The foliage of the mangrove is thin, and at a distance resembles our poplar. But the greater part of the mangrove is a solid mass of roots, almost wholly above ground and more nearly vertical than horizontal. The trees seem to be standing on stilts, six or eight feet long, as if they were trying to keep out of the water. There are also aerial roots, long, leafless and straight, depending from all the branches, even the highest, which as they reach the water spread into several fingers. At the high tide the roots are submerged and the ugliness of the swamp concealed for a while. But as the tide ebbs the roots appear dripping and slimy until they are completely exposed: and as the water still recedes long stretches of fœtid mud-bank appear. The smell has been accumulating for ages. A low-lying mist rises from the oozing banks, and now and then stretches a stealthy arm out over the river, or creeps from root to root. Some one standing near exclaimed: “O heavens, what a place!” I could only wonder at the geographical direction of his thoughts; for my thoughts were of Gehenna and the river Styx. The mangrove swamp is surely the worst that nature has ever been known to do. My feeling of disgust was intensified by many experiences of after years. Sometimes approaching a town at the ebbing tide, a strong native has carried me on his back from the boat to the solid bank, across a waste of sludge, and sometimes he has fallen in the act. Other times, when one could not wade, they have thrown me a line and have dragged me across in a canoe; and I felt that if the canoe should capsize I would sink almost forever; or, perhaps be dug up twenty thousand years hence and exhibited as a pre-historic specimen. “Every prospect pleases,” reads the hymn, “and only man is vile.” But the worst débris of humanity is not half so vile as the prospect of a mangrove swamp at low tide.
The death record of the Rio del Rey is appalling. Every time that I have been there—seven times—the traders that came on board looked like dying men; and often their limbs were bandaged for ulcers or kraw-kraw. I was once on board when an English missionary and his wife debarked at this place, expecting to go on up the river, beyond the swamps, to the mission station in the hills of the interior. The lady was becoming more and more fearful during the voyage, and the effect upon her of this lower river was such that she was almost hysterical.
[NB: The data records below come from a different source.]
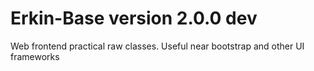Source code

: # Erkin-Base version 2.0.0 dev
Web frontend practical raw classes. Useful near bootstrap and other UI frameworks
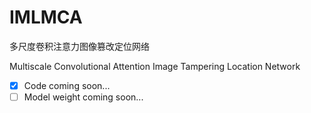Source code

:# IMLMCA
多尺度卷积注意力图像篡改定位网络 

Multiscale Convolutional Attention Image Tampering Location Network

- [x] Code  coming soon...
- [ ] Model weight coming soon...
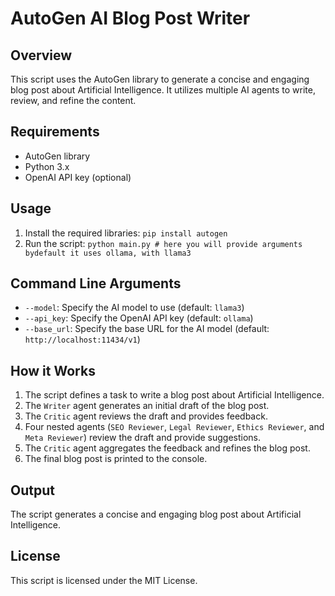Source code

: # AutoGen AI Blog Post Writer

## Overview

This script uses the AutoGen library to generate a concise and engaging blog post about Artificial Intelligence. It utilizes multiple AI agents to write, review, and refine the content.

## Requirements

* AutoGen library
* Python 3.x
* OpenAI API key (optional)

## Usage

1. Install the required libraries: `pip install autogen`
2. Run the script: `python main.py # here you will provide arguments bydefault it uses ollama, with llama3`

## Command Line Arguments

* `--model`: Specify the AI model to use (default: `llama3`)
* `--api_key`: Specify the OpenAI API key (default: `ollama`)
* `--base_url`: Specify the base URL for the AI model (default: `http://localhost:11434/v1`)

## How it Works

1. The script defines a task to write a blog post about Artificial Intelligence.
2. The `Writer` agent generates an initial draft of the blog post.
3. The `Critic` agent reviews the draft and provides feedback.
4. Four nested agents (`SEO Reviewer`, `Legal Reviewer`, `Ethics Reviewer`, and `Meta Reviewer`) review the draft and provide suggestions.
5. The `Critic` agent aggregates the feedback and refines the blog post.
6. The final blog post is printed to the console.

## Output

The script generates a concise and engaging blog post about Artificial Intelligence.

## License

This script is licensed under the MIT License.
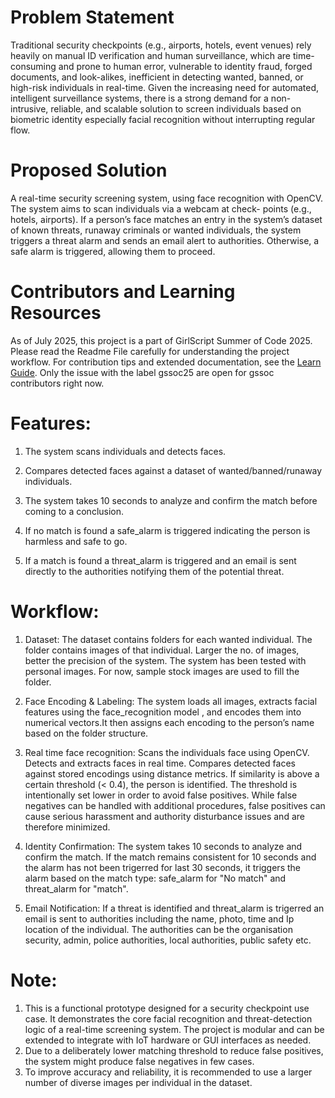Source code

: # Problem Statement
Traditional security checkpoints (e.g., airports, hotels, event venues) rely heavily on manual ID verification and human surveillance, which are time-consuming and prone to human error, vulnerable to identity fraud, forged documents, and look-alikes, inefficient in detecting wanted, banned, or high-risk individuals in real-time. Given the increasing need for automated, intelligent surveillance systems, there is a strong demand for a non-intrusive, reliable, and scalable solution to screen individuals based on biometric identity especially facial recognition without interrupting regular flow.

# Proposed Solution
A real-time security screening system, using face recognition with OpenCV. The system aims to scan individuals via a webcam at check- points (e.g., hotels, airports). If a person’s face matches an entry in the system’s dataset of known threats, runaway criminals or wanted individuals, the system triggers a threat alarm and sends an email alert to authorities. Otherwise, a safe alarm is triggered, allowing them to proceed.

# Contributors and Learning Resources
As of July 2025, this project is a part of GirlScript Summer of Code 2025. Please read the Readme File carefully for understanding the  project workflow. For contribution tips and extended documentation, see the [Learn Guide](./learn.md).
Only the issue with the label gssoc25 are open for gssoc contributors right now.

# Features:
1. The system scans individuals and detects faces.

2. Compares detected faces against a dataset of wanted/banned/runaway individuals.

3. The system takes 10 seconds to analyze and confirm the match before coming to a conclusion.

4. If no match is found a safe_alarm is triggered indicating the person is harmless and safe to go.

5. If a match is found a threat_alarm is triggered and an email is sent directly to the authorities notifying them of the potential threat.

# Workflow:
1. Dataset: The dataset contains folders for each wanted individual. The folder contains images of that individual. Larger the no. of images, better the precision of the system. The system has been tested with personal images. For now, sample stock images are used to fill the folder.

2. Face Encoding & Labeling: The system loads all images, extracts facial features using the face_recognition model , and encodes them into numerical vectors.It then assigns each encoding to the person’s name based on the folder structure.

3. Real time face recognition: Scans the individuals face using OpenCV. Detects and extracts faces in real time. Compares detected faces against stored encodings using distance metrics. If similarity is above a certain threshold (< 0.4), the person is identified. The threshold is intentionally set lower in order to avoid false positives. While false negatives can be handled with additional procedures, false positives can cause serious harassment and authority disturbance issues and are therefore minimized.

4. Identity Confirmation: The system takes 10 seconds to analyze and confirm the match. If the match remains consistent for 10 seconds and the alarm has not been trigerred for last 30 seconds, it triggers the alarm based on the match type: safe_alarm for "No match" and threat_alarm for "match".

5. Email Notification: If a threat is identified and threat_alarm is trigerred an email is sent to authorities including the name, photo, time and Ip location of the individual. The authorities can be the organisation security, admin, police authorities, local authorities, public safety etc.


# Note:
1. This is a functional prototype designed for a security checkpoint use case. It demonstrates the core facial recognition and threat-detection logic of a real-time screening system. The project is modular and can be extended to integrate with IoT hardware or GUI interfaces as needed.
2. Due to a deliberately lower matching threshold to reduce false positives, the system might produce false negatives in few cases.
3. To improve accuracy and reliability, it is recommended to use a larger number of diverse images per individual in the dataset.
She remained on board all day until we were about to weigh the anchor. The first impression counts for much in the matter of health and resistance to the fever; and the sight of that shrinking woman going ashore in such a place was pitiable; for we all felt that she was doomed. After a few months, however, she escaped with her life; but she was never able to return to Africa. The mangrove swamp stretches along the greater part of the coast of West Africa, and along the rivers where the water is salt or brackish because of the flow of the tide from the sea.
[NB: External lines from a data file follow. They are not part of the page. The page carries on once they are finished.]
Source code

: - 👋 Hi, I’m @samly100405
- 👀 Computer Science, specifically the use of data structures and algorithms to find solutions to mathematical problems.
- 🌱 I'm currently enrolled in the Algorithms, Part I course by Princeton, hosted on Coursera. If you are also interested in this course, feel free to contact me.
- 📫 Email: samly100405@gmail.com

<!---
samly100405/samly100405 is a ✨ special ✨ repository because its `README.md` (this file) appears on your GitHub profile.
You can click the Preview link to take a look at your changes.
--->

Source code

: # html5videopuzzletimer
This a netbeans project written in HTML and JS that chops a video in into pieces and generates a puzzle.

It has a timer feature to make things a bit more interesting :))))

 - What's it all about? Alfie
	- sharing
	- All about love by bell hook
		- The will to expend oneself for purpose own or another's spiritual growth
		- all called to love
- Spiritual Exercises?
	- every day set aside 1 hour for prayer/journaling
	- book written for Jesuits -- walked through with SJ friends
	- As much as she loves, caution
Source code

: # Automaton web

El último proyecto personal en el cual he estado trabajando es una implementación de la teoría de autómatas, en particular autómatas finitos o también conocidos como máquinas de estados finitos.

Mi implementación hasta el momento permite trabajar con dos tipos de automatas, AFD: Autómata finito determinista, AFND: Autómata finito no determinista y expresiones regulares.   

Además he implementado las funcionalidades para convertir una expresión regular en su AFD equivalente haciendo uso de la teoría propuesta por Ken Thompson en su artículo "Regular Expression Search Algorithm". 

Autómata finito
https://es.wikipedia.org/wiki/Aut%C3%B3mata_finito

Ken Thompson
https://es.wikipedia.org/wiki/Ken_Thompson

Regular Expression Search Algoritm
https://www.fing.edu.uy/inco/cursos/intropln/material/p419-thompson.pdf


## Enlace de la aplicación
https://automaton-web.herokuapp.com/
The next experience after the Rio del Rey was a greater contrast than ever. We proceeded forty miles southward and called at Victoria, in the German colony of Cameroon. The harbour at Victoria is divided from the sea by a semicircle of islands, some small and some larger. One of these islands, a large barren rock, when seen from a certain part of the beach, bears a singular though grotesque resemblance to Queen Victoria as she appeared when seated upon the throne. It is presumably from this that the place was given the name Victoria; for the English traders were there before Germany occupied the territory.